Я заметил, что обе женщины были тонкокостными, но жирными. Им было, пожалуй, слегка за пятьдесят. На лицах их был болезненный взгляд, как будто бы идти вниз по ступенькам церкви было выше их сил.

Они были перед нами. Секунду они поколебались и затем остановились. На дорожке была еще одна ступенька.

— Смотрите под ноги, дамы, — закричал дон Хуан, драматически поднявшись. Женщины взглянули на него, явно смущенные его внезапным выпадом.

— Моя мама сломала здесь однажды свое правое бедро, — сказал он, подскакивая к ним, чтобы помочь.

Они многословно его поблагодарили, а он им посоветовал, что если они когда-нибудь потеряют равновесие и упадут, оставаться неподвижными, пока не приедет скорая помощь. Его тон был искренним. Женщины перекрестились.

Дон Хуан сел опять. Его глаза сияли. Он тихо заговорил.

— Эти женщины не настолько стары и тела их не настолько слабы и, однако же, они — инвалиды. Все вокруг них пропитано опасением — их одежда, их запах, их отношение ко всему. Почему ты думаешь, это так?

— Может быть они родились такими? — сказал я.

— Никто таким не рождается. Мы сами себя делаем такими. Тональ этих женщин слаб и боязлив.

Я сказал, что сегодня будет день тоналя. Я имел в виду, что сегодня я только с ним исключительно хочу иметь дело. Я сказал также, что для этой специальной цели я надел свой костюм. При помощи его я хотел показать тебе, что воин обращается со своим тоналем совсем особым образом. Я указал тебе, что мой костюм сделан по моде, и что все, что на мне одето сегодня облегает меня и идет мне до совершенства. Не свою пустоту я хотел показать, но мой дух воина, мой тональ воина.

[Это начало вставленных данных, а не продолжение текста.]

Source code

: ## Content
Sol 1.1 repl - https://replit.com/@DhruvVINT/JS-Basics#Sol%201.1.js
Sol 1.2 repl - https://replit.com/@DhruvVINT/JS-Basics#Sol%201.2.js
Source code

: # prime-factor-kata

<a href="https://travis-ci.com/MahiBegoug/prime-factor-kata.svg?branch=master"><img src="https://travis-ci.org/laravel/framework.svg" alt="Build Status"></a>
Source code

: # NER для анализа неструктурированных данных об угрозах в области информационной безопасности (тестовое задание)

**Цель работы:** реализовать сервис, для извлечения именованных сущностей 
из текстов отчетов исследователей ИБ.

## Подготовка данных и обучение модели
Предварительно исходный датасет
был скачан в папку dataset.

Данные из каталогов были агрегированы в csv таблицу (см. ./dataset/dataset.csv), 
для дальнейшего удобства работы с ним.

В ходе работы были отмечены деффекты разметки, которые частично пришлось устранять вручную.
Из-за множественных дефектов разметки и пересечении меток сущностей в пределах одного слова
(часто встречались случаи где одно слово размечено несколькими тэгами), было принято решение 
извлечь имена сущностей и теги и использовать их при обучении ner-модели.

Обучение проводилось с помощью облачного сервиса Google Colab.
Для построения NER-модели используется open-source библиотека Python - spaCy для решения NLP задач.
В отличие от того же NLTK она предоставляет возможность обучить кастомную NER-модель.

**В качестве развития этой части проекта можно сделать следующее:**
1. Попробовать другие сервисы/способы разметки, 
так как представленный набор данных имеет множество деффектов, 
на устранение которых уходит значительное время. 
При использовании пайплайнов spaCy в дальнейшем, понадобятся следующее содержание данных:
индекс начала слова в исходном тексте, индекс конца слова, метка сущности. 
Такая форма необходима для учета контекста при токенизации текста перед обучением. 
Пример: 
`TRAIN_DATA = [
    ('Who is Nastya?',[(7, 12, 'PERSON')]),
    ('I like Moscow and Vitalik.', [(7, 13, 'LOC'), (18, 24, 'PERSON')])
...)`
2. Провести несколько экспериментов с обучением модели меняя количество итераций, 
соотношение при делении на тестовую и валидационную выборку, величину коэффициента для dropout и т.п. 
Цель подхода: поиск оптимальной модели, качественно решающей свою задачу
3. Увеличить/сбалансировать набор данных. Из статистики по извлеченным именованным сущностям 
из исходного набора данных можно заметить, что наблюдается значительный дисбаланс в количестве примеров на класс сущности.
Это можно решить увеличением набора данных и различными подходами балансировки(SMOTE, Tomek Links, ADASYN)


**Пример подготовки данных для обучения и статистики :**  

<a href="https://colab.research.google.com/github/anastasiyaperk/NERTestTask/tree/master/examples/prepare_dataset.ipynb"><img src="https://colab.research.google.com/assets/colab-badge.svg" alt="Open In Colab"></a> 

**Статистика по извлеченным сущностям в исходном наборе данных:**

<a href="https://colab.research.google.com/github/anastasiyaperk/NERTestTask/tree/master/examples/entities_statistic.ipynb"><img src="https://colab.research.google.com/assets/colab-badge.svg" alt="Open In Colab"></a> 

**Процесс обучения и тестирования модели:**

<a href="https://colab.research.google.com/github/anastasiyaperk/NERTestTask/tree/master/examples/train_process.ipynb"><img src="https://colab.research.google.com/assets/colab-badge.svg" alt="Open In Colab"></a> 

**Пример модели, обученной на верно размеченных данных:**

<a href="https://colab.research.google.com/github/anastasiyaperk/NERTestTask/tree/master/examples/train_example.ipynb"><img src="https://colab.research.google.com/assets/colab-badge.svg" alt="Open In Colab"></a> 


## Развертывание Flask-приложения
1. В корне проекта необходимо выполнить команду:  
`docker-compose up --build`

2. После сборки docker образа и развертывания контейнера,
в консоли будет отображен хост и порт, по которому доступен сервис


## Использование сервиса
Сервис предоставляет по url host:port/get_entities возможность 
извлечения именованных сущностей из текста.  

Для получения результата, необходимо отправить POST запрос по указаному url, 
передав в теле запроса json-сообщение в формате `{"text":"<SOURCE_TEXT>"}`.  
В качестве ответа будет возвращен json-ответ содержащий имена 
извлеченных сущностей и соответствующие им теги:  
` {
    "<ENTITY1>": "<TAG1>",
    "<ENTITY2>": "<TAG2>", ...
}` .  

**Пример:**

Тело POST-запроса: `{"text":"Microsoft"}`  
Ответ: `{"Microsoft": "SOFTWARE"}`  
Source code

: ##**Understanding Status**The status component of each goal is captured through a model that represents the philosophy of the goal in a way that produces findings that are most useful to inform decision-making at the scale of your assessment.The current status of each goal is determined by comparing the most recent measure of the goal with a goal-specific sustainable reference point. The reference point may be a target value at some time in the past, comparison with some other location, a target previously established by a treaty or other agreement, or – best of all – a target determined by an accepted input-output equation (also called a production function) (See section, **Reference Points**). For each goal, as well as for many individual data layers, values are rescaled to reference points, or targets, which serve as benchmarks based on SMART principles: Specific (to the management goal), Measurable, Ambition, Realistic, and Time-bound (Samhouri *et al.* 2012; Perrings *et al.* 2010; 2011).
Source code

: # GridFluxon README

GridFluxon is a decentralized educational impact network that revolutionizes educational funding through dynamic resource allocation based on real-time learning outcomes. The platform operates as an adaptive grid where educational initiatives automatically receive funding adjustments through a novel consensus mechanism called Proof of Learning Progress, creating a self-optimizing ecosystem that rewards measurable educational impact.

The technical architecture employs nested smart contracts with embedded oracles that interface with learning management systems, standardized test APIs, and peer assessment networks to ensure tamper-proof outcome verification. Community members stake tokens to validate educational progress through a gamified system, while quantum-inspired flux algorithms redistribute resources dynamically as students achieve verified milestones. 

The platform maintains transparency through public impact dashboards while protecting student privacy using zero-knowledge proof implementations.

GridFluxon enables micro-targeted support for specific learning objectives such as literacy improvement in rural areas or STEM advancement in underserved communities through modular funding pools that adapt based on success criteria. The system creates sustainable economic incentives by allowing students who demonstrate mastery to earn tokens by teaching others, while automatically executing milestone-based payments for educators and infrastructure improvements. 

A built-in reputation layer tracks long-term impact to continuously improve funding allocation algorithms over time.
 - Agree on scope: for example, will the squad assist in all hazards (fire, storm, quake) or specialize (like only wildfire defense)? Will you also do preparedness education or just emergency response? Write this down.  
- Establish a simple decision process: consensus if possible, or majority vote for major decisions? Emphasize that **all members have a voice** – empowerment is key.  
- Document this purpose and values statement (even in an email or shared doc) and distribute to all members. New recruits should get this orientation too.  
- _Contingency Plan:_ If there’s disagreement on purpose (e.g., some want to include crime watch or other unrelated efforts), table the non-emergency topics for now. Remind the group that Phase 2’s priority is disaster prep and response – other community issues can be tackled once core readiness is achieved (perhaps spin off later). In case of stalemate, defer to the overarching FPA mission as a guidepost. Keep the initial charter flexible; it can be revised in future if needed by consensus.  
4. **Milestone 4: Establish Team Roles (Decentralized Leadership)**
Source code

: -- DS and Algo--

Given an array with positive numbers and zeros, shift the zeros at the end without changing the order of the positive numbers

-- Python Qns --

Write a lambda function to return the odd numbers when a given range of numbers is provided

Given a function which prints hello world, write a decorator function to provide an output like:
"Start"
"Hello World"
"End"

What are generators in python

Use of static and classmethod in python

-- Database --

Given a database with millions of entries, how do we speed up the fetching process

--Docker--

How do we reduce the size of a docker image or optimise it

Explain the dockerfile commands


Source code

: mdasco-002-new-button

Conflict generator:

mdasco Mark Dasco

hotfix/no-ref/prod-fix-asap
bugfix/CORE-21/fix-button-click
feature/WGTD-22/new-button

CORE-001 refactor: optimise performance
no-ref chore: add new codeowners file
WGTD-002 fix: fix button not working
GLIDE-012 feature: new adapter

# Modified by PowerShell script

Эти две женщины дали тебе первый взгляд на тональ сегодня. Жизнь может быть такой же безжалостной с тобой, как она безжалостна с ними, если ты небрежен со своим тоналем. Я выдвинул себя как противопоставление. Если ты понимаешь правильно, то мне не нужно развивать этот момент.

Я ощутил внезапный приступ неуверенности и испросил его выразить словами то, что я должен понять. Должно быть в моем голосе было отчаяние. Он громко засмеялся.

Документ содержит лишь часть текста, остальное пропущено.